By Gene Robbins, Managing Editor
Congressman Leonard Lance met Eleanor the robot on Tuesday.
The congressman spent almost 90 minutes Tuesday night seeing the operation of Hillsborough High School RoboRaiders club firsthand, and he came away impressed, he said.
As much as he came to see the technology firsthand, he wanted to honor the students for their year-long commitment to community service, he said.
Students unrolled for him a three-foot wide, six-foot long fine print list of the projects and activities in which the club has been involved since 2005. The club has been in existence longer than any other in New Jersey, members said.
For almost 90 minutes, Mr. Lance visited in the Route 206 warehouse housing the club’s activities. He saw the video that students must present to explain their work, how students use an advanced animation software to design and engineer their robot and, finally, see the robot (renamed from Bruce) in operation.

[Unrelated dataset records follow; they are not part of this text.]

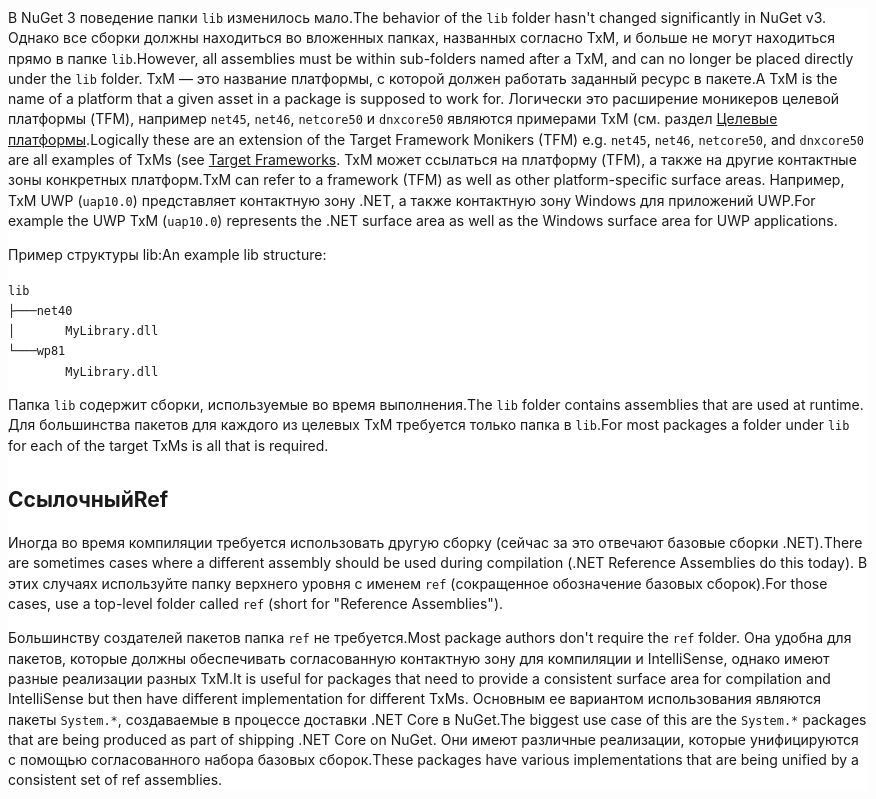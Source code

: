 <span data-ttu-id="3072a-159">В NuGet 3 поведение папки `lib` изменилось мало.</span><span class="sxs-lookup"><span data-stu-id="3072a-159">The behavior of the `lib` folder hasn't changed significantly in NuGet v3.</span></span> <span data-ttu-id="3072a-160">Однако все сборки должны находиться во вложенных папках, названных согласно TxM, и больше не могут находиться прямо в папке `lib`.</span><span class="sxs-lookup"><span data-stu-id="3072a-160">However, all assemblies must be within sub-folders named after a TxM, and can no longer be placed directly under the `lib` folder.</span></span> <span data-ttu-id="3072a-161">TxM — это название платформы, с которой должен работать заданный ресурс в пакете.</span><span class="sxs-lookup"><span data-stu-id="3072a-161">A TxM is the name of a platform that a given asset in a package is supposed to work for.</span></span> <span data-ttu-id="3072a-162">Логически это расширение моникеров целевой платформы (TFM), например `net45`, `net46`, `netcore50` и `dnxcore50` являются примерами TxM (см. раздел [Целевые платформы](../Schema/Target-Frameworks.md).</span><span class="sxs-lookup"><span data-stu-id="3072a-162">Logically these are an extension of the Target Framework Monikers (TFM) e.g. `net45`, `net46`, `netcore50`, and `dnxcore50` are all examples of TxMs (see [Target Frameworks](../Schema/Target-Frameworks.md).</span></span> <span data-ttu-id="3072a-163">TxM может ссылаться на платформу (TFM), а также на другие контактные зоны конкретных платформ.</span><span class="sxs-lookup"><span data-stu-id="3072a-163">TxM can refer to a framework (TFM) as well as other platform-specific surface areas.</span></span> <span data-ttu-id="3072a-164">Например, TxM UWP (`uap10.0`) представляет контактную зону .NET, а также контактную зону Windows для приложений UWP.</span><span class="sxs-lookup"><span data-stu-id="3072a-164">For example the UWP TxM (`uap10.0`) represents the .NET surface area as well as the Windows surface area for UWP applications.</span></span>

<span data-ttu-id="3072a-165">Пример структуры lib:</span><span class="sxs-lookup"><span data-stu-id="3072a-165">An example lib structure:</span></span>

    lib
    ├───net40
    │       MyLibrary.dll
    └───wp81
            MyLibrary.dll

<span data-ttu-id="3072a-166">Папка `lib` содержит сборки, используемые во время выполнения.</span><span class="sxs-lookup"><span data-stu-id="3072a-166">The `lib` folder contains assemblies that are used at runtime.</span></span> <span data-ttu-id="3072a-167">Для большинства пакетов для каждого из целевых TxM требуется только папка в `lib`.</span><span class="sxs-lookup"><span data-stu-id="3072a-167">For most packages a folder under `lib` for each of the target TxMs is all that is required.</span></span>

## <a name="ref"></a><span data-ttu-id="3072a-168">Ссылочный</span><span class="sxs-lookup"><span data-stu-id="3072a-168">Ref</span></span>

<span data-ttu-id="3072a-169">Иногда во время компиляции требуется использовать другую сборку (сейчас за это отвечают базовые сборки .NET).</span><span class="sxs-lookup"><span data-stu-id="3072a-169">There are sometimes cases where a different assembly should be used during compilation (.NET Reference Assemblies do this today).</span></span> <span data-ttu-id="3072a-170">В этих случаях используйте папку верхнего уровня с именем `ref` (сокращенное обозначение базовых сборок).</span><span class="sxs-lookup"><span data-stu-id="3072a-170">For those cases, use a top-level folder called `ref` (short for "Reference Assemblies").</span></span>

<span data-ttu-id="3072a-171">Большинству создателей пакетов папка `ref` не требуется.</span><span class="sxs-lookup"><span data-stu-id="3072a-171">Most package authors don't require the `ref` folder.</span></span> <span data-ttu-id="3072a-172">Она удобна для пакетов, которые должны обеспечивать согласованную контактную зону для компиляции и IntelliSense, однако имеют разные реализации разных TxM.</span><span class="sxs-lookup"><span data-stu-id="3072a-172">It is useful for packages that need to provide a consistent surface area for compilation and IntelliSense but then have different implementation for different TxMs.</span></span> <span data-ttu-id="3072a-173">Основным ее вариантом использования являются пакеты `System.*`, создаваемые в процессе доставки .NET Core в NuGet.</span><span class="sxs-lookup"><span data-stu-id="3072a-173">The biggest use case of this are the `System.*` packages that are being produced as part of shipping .NET Core on NuGet.</span></span> <span data-ttu-id="3072a-174">Они имеют различные реализации, которые унифицируются с помощью согласованного набора базовых сборок.</span><span class="sxs-lookup"><span data-stu-id="3072a-174">These packages have various implementations that are being unified by a consistent set of ref assemblies.</span></span>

Not only does the project teach students about science in a fun way, their team organizational structure teaches them they have to work as a team, said Carmine Rizzo, an engineer from Johnson & Johnson who is their principal mentor.
Both Mr. Lance and Mayor Gloria McCauley were given the chance to have Eleanor perform its competition function by grabbing an inflated tube from their hands, carry it several yards to a designated bar and release it.
The highlight of the club’s year are competitions that started in Trenton and progressed to a regional event in Richmond, Va. While there, the club assembled 13 bicycles they brought in kit form and presented them to the Boys and Girls Club of Richmond, said Kathy Hill, the club president.
Among other things, the RoboRaiders visit Scout groups and assisted living homes, mentor younger students who build small robots from Lego materials and help start and support other robotics clubs, both in the area and as far away as Brazil. One student described their outreach as “from firehouses to foreign countries.” Mr. Lance reacted, “I guess I’m somewhere in between.”
This summer, some of the 70 members of the club will demonstrate their robot at the World Science Festival in New York City in June, as well as at the Somerset County 4-H Fair in August. They also join a Women in Science and Engineering workshop events for Girl Scouts in May.
All this takes money. One of the club’s main fund-raising events is a golf tournament scheduled for May 16. The club runs events from car washes to spaghetti dinners through the year.
Mr. Lance, a lawyer, said he had spent the morning listening to Supreme Court arguments in a case involving rights of states to sue power companions over emissions.
”As important as arguments are before the Supreme Court, what you do is equally important,” he told the students.